Memory usage suddenly increase with specific input shape on torch.nn.Conv2d

jeff52415 · October 17, 2020, 3:46am

Summary : I found memory cached or usage increase significantly on Conv2d for specific input shape,
like from torch.randn(14, 512, 2, 64) to torch.randn(15, 512, 2, 64), the memory could suddenly increase 500~1000MB, while I change 64 to 128 (width dimension), the memory usage come back to normal.

layer = torch.nn.Conv2d(512,
                     512,
                     kernel_size=(3, 3),
                     stride=(2, 1),
                     padding= (1, 1),
                     bias=False).to('cuda:0').eval()

torch.cuda.reset_max_memory_allocated()
torch.cuda.reset_max_memory_cached()
torch.cuda.empty_cache()

with torch.no_grad():
    inputs = torch.randn(15, 512, 2, 64).to('cuda:0')
    out = layer(inputs)
    
print('Max gpu memory allocated : {:.2f}'.format(torch.cuda.max_memory_allocated() / 1024 / 1024))
print('Max gpu memory cached : {:.2f}'.format(torch.cuda.max_memory_reserved() / 1024 / 1024))

## return
## Max gpu memory allocated : 1885.24
## Max gpu memory cached : 2062.00

The weird thing is that, while I replace width dimension from 64 to 128 (total parameters increase), or batch size from 15 to 14, the memory usage drop significantly.

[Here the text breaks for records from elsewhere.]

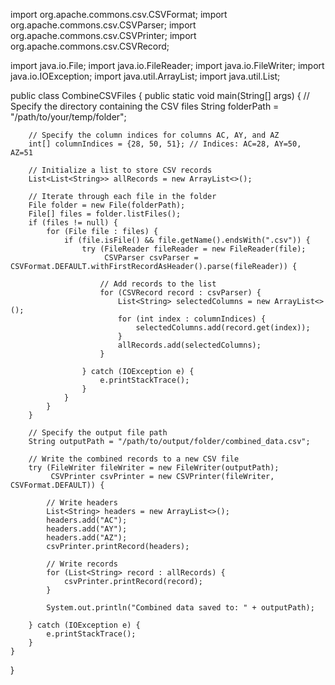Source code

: import org.apache.commons.csv.CSVFormat;
import org.apache.commons.csv.CSVParser;
import org.apache.commons.csv.CSVPrinter;
import org.apache.commons.csv.CSVRecord;

import java.io.File;
import java.io.FileReader;
import java.io.FileWriter;
import java.io.IOException;
import java.util.ArrayList;
import java.util.List;

public class CombineCSVFiles {
    public static void main(String[] args) {
        // Specify the directory containing the CSV files
        String folderPath = "/path/to/your/temp/folder";

        // Specify the column indices for columns AC, AY, and AZ
        int[] columnIndices = {28, 50, 51}; // Indices: AC=28, AY=50, AZ=51

        // Initialize a list to store CSV records
        List<List<String>> allRecords = new ArrayList<>();

        // Iterate through each file in the folder
        File folder = new File(folderPath);
        File[] files = folder.listFiles();
        if (files != null) {
            for (File file : files) {
                if (file.isFile() && file.getName().endsWith(".csv")) {
                    try (FileReader fileReader = new FileReader(file);
                         CSVParser csvParser = CSVFormat.DEFAULT.withFirstRecordAsHeader().parse(fileReader)) {

                        // Add records to the list
                        for (CSVRecord record : csvParser) {
                            List<String> selectedColumns = new ArrayList<>();
                            for (int index : columnIndices) {
                                selectedColumns.add(record.get(index));
                            }
                            allRecords.add(selectedColumns);
                        }

                    } catch (IOException e) {
                        e.printStackTrace();
                    }
                }
            }
        }

        // Specify the output file path
        String outputPath = "/path/to/output/folder/combined_data.csv";

        // Write the combined records to a new CSV file
        try (FileWriter fileWriter = new FileWriter(outputPath);
             CSVPrinter csvPrinter = new CSVPrinter(fileWriter, CSVFormat.DEFAULT)) {

            // Write headers
            List<String> headers = new ArrayList<>();
            headers.add("AC");
            headers.add("AY");
            headers.add("AZ");
            csvPrinter.printRecord(headers);

            // Write records
            for (List<String> record : allRecords) {
                csvPrinter.printRecord(record);
            }

            System.out.println("Combined data saved to: " + outputPath);

        } catch (IOException e) {
            e.printStackTrace();
        }
    }
}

torch.cuda.reset_max_memory_allocated()
torch.cuda.reset_max_memory_cached()
torch.cuda.empty_cache()

with torch.no_grad():
    inputs = torch.randn(15, 512, 2, 128).to('cuda:0')
    out = layer(inputs)
    
print('Max gpu memory allocated : {:.2f}'.format(torch.cuda.max_memory_allocated() / 1024 / 1024))
print('Max gpu memory cached : {:.2f}'.format(torch.cuda.max_memory_reserved() / 1024 / 1024))

## return
## Max gpu memory allocated : 680.68
## Max gpu memory cached : 846.00

Is there anyone know the reason ? Thanks in advance.

Version :
torch 1.6.0
torchvision 0.7.0

albanD · October 17, 2020, 2:27pm

Hi,

cudnn has many algorithms it can choose from to perform convolution. This choice depends on the input size and so a small change in input size might trigger a different algorithm to be used and thus different memory behavior.
You can try setting torch.backends.cudnn.benchmark=True for cudnn to try and choose the best algorithm (for speed, not memory).

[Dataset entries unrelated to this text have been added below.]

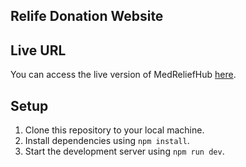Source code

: ## Relife Donation Website

## Live URL

You can access the live version of MedReliefHub [here](https://relife-digester-donation.vercel.app/).

## Setup

1. Clone this repository to your local machine.
2. Install dependencies using `npm install`.
3. Start the development server using `npm run dev`.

jeff52415 · October 17, 2020, 2:39pm

I see, thanks for the reply, one more question is that any suggestion if I wanna do the memory management? Since the input size might vary from each inference in my case, I am suffering from memory explosion from time to time.

albanD · October 17, 2020, 2:43pm

There is no specific tool for this no I’m afraid.
You can also try torch.backends.cudnn.deterministic=True to force special deterministic algorithms that will reduce the available algos and will prevent these switches.

jeff52415 · October 17, 2020, 2:49pm

Thanks!
Btw, How about CPU inference ? Does memory usage from RAM also face same issue? And do we have API to monitor memory usage on CPU inference cases.

albanD · October 17, 2020, 3:00pm

On CPU we use our own algo by default. There is a single one so all the usage should be smooth
If you use mkldnn or other cpu backend explicitly though you might see similar behavior.